Tazit has been contrasted with Pushkin's previous narrative poems, namely The Prisoner of the Caucasus and The Gypsies (1824). Both The Gypsies and Tazit deal with the issue of the individual's relationship with society and the times. While Aleko in The Gypsies is incapable of going against the established moral code of his group, Tazit rejects his culture's norms in favor of a universal and Christian morality. According to Altshuller, in the later "little tragedies" and The Belkin Tales, Pushkin depicts yet another conception of the individual: "one independent of history and society." In Dmitry Blagoy's view, the differences between The Prisoner of the Caucasus and Tazit highlight Pushkin's shift from being a romantic poet to becoming a "mature realist artist." Blagoy writes that, while in The Prisoner of the Caucasus the realities of Caucasian life serve merely as a romantic background to the plot, Tazit is totally rooted in the realities of the Caucasus and its current problems; thus, he calls Tazit a "Caucasian poem, in the most precise and complete sense of the word." Regarding the style of the poem, Blagoy states that there is a strong presence of elements of folk poetry throughout the entire work; for example, the opening of the work with a repeated negative construction is characteristic of folk poetry. According to Blagoy, this feature sets the poem apart from Pushkin's other works and demonstrate the author's desire to produce increasingly "national" work (previously most visible in the poem Poltava). Komarovich also saw the folk elements in the poem, but, based on a comparison of the earlier and later drafts of the poem, concluded that the folkloric and ethnographic elements diminished in favor of other stylistic elements as Pushkin revised the text.
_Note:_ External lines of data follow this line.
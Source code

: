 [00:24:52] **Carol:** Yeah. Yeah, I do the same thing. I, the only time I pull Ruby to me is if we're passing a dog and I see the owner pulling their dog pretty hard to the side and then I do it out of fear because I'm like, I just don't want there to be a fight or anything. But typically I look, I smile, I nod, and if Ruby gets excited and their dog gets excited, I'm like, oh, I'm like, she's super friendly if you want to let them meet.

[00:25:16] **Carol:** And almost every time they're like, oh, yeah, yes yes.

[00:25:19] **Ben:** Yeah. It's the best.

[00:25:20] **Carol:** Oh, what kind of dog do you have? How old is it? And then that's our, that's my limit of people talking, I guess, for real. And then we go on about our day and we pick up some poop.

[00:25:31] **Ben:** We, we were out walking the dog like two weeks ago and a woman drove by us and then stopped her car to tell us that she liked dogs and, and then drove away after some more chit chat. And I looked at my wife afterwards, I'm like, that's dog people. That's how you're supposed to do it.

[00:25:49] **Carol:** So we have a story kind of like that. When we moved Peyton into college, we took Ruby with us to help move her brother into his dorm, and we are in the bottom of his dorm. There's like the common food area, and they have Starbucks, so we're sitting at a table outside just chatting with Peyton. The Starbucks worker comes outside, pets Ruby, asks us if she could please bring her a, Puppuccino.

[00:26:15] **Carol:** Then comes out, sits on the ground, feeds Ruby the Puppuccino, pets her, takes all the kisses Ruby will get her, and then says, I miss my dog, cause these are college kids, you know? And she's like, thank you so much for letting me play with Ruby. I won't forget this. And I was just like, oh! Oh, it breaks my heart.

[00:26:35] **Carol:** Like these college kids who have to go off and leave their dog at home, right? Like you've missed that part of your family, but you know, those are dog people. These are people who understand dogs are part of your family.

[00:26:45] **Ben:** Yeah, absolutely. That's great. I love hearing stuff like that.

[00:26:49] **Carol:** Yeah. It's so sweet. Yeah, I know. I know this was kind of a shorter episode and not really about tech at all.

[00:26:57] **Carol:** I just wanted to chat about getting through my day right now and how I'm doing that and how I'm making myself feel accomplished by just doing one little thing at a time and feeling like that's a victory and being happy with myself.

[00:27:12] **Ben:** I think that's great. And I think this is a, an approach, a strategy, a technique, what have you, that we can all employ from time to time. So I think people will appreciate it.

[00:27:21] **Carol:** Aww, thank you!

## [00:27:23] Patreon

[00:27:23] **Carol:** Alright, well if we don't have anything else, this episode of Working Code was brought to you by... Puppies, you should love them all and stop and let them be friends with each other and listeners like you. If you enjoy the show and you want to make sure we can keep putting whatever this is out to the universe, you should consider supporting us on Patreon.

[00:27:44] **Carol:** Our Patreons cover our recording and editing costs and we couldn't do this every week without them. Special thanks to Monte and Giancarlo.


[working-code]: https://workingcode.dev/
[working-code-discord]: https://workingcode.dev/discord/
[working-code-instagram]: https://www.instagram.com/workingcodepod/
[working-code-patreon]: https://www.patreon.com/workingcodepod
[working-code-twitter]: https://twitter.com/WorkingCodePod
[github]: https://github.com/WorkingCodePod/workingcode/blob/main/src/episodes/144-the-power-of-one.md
Scholars have also examined the question of why Pushkin left the poem unfinished. Altshuller writes that it may have been the result of Pushkin changing his views on the relationship between the individual and the community. G. F. Turchaninov, who shared Annenkov's view that the poem is about Christianity, writes that Pushkin abandoned the poem because he realized that its planned tragic ending would contradict his real-life proposal, expressed in Journey to Arzrum, to spread Christianity to "civilize" the mountaineers; that is, it would appear to prove that Christian values cannot take root in Caucasian society.

== Poetic structure ==
The poem is written in rhymed iambic tetrameter (i.e., each line consists of four iambic feet). For example, the first two lines:
  × / × / × / × /(×)
 Не для бесед и ликований
  × / × / × / × /(×)
 Не для кровавых совещаний (Note: Transliteration: Ne dlya besed i likovaniy / Ne dlya krovavykh soveshchaniy. Translation: Not for conversation and rejoicing / Not for bloody meetings.)

Some of the rhymes, like the one above, are feminine rhymes (the rhymed, stressed syllable is followed by an unstressed syllable), while others are masculine.

An earlier, different version of the first several lines found in Pushkin's drafts is written in trochaic tetrameter.